Hello everybody
OS: Windows Vista (32 bits)
Python version: 3.2.3
Text editor: Notepad++ with Windows End Of Line
I have a question about the caret operator within python regular expressions. According to the online documentation (Library reference):
http://docs.python.org/release/3.2.3/library/re.html
Quote:
| ... (Caret.) Matches the start of the string, and in MULTILINE mode also matches immediately after each newline ... |
Well, I wanted to see how this works as it could really be helpful in some cases to check for example the first character of a multiline string. I created the following script:
Code:
import re
def main():
text = """line1
line2
line3"""
prog = re.compile(r"^l", re.MULTILINE)
if prog.match(text):
print ("Text does match the regular expression")
else:
print ("Text does not match the regular expression")
main()
So in this example, let's say that we want to see whether the string matches a pattern according to which the first character of each line (right after the new line character) is the letter 'l' (the lowercase of 'L').

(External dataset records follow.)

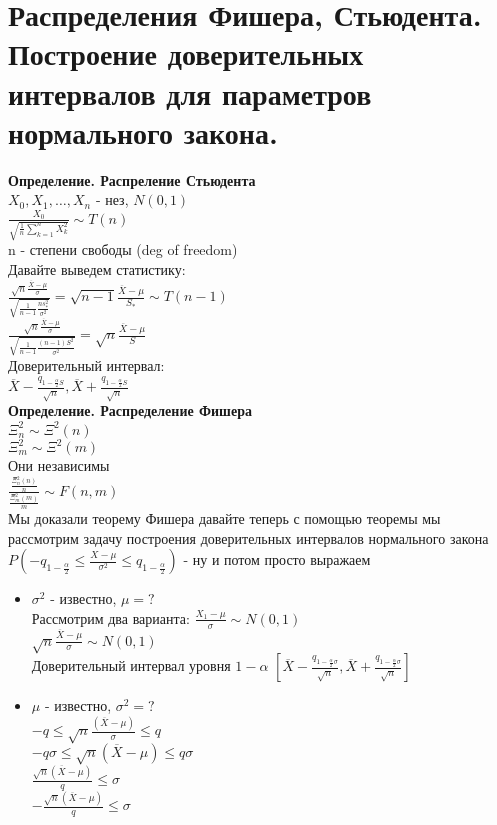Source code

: \documentclass{article}
\newcommand\0{\mathbb{0}}
\newcommand\1{\mathbb{1}}
\begin{document}
\section{Распределения Фишера, Стьюдента. Построение доверительных интервалов для параметров
нормального закона.}
\textbf{Определение. Распреление Стьюдента}\\
$X_0, X_1, \dots, X_n$ - нез, $N(0, 1)$\\
$\frac{X_0}{\sqrt{\frac{1}{n}\displaystyle\sum_{k = 1}^n X_k^2}} \sim T(n)$\\
n - степени свободы (deg of freedom)\\
Давайте выведем статистику:\\
$\frac{\sqrt{n}\frac{\overline{X} - \mu}{\sigma}}{\sqrt{\frac{1}{n - 1}\frac{n s_*^2}{\sigma^2}}} = \sqrt{n - 1}\frac{\overline{X} - \mu}{S_*} \sim T(n - 1)$\\
$\frac{\sqrt{n}\frac{\overline{X} - \mu}{\sigma}}{\sqrt{\frac{1}{n - 1} \frac{(n - 1)S^2}{\sigma^2}}} = \sqrt{n}\frac{\overline{X} - \mu}{S}$\\
Доверительный интервал:\\
$\overline{X} - \frac{q_{1 - \frac{\alpha}{2}S}}{\sqrt{n}}, \overline{X} + \frac{q_{1 - \frac{\alpha}{2}S}}{\sqrt{n}}$\\
\textbf{Определение. Распределение Фишера}\\
$\Xi_n^2 \sim \Xi^2(n)$\\
$\Xi_m^2 \sim \Xi^2(m)$\\
Они независимы\\
$\frac{\frac{\Xi_n^2(n)}{n}}{\frac{\Xi_m^2(m)}{m}} \sim F(n, m)$\\
Мы доказали теорему Фишера давайте теперь с помощью теоремы мы рассмотрим задачу построения доверительных интервалов нормального закона\\
$P(-q_{1 - \frac{\alpha}{2}} \leq \frac{X - \mu}{\sigma^2} \leq q_{1 - \frac{\alpha}{2}})$ - ну и потом просто выражаем\\
\begin{itemize}
    \item $\sigma^2$ - известно, $\mu = ?$\\
    Рассмотрим два варианта: $\frac{X_1 - \mu}{\sigma} \sim N(0, 1)$\\
    $\sqrt{n}\frac{\overline{X} - \mu}{\sigma} \sim N(0, 1)$\\
    Доверительный интервал уровня $1 - \alpha$ $[\overline{X} - \frac{q_{1 - \frac{\alpha}{2}\sigma}}{\sqrt{n}}, \overline{X} + \frac{q_{1 - \frac{\alpha}{2}\sigma}}{\sqrt{n}}]$
    \item $\mu$ - известно, $\sigma^2 = ?$\\
    $-q \leq \sqrt{n}\frac{(\overline{X} - \mu)}{\sigma} \leq q$\\
    $-q\sigma \leq \sqrt{n}(\overline{X} - \mu) \leq q\sigma$\\
    $\frac{\sqrt{n}(\overline{X} - \mu)}{q} \leq \sigma$\\
    $-\frac{\sqrt{n}(\overline{X} - \mu)}{q} \leq \sigma$
\end{itemize}
\end{document}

Well this example, obviously works as 'line1', 'line2' and 'line3' start with the letter 'l'. So here is the output of the script
Code:
C:\> python -tt myscript.py
Text does match the regular expression
C:\>
Just, to see the impact of the re.MULTILINE, I changed the first letter of the second line and I put for example 'D' instead of 'l' and I expected the text to be rejected this time, yet I got the very same output. Again I checked the online documentation for the flag MULTILINE in the re module:
http://docs.python.org/release/3.2.3/library/re.html#re.MULTILINE
Quote:
When specified, the pattern character '^' matches at the beginning of the string and at the beginning of each line (immediately following each newline); and the pattern character '$' matches at the end of the string and at the end of each line (immediately preceding each newline). By default, '^' matches only at the beginning of the string, and '$' only at the end of the string and immediately before the newline (if any) at the end of the string. |
So if the pattern matches the beginning of each line, why the multiline string is not rejected when the first character of the second line does not start with 'l'?
Could someone kindly make some clarification?
Thanks in advance,
Dariyoosh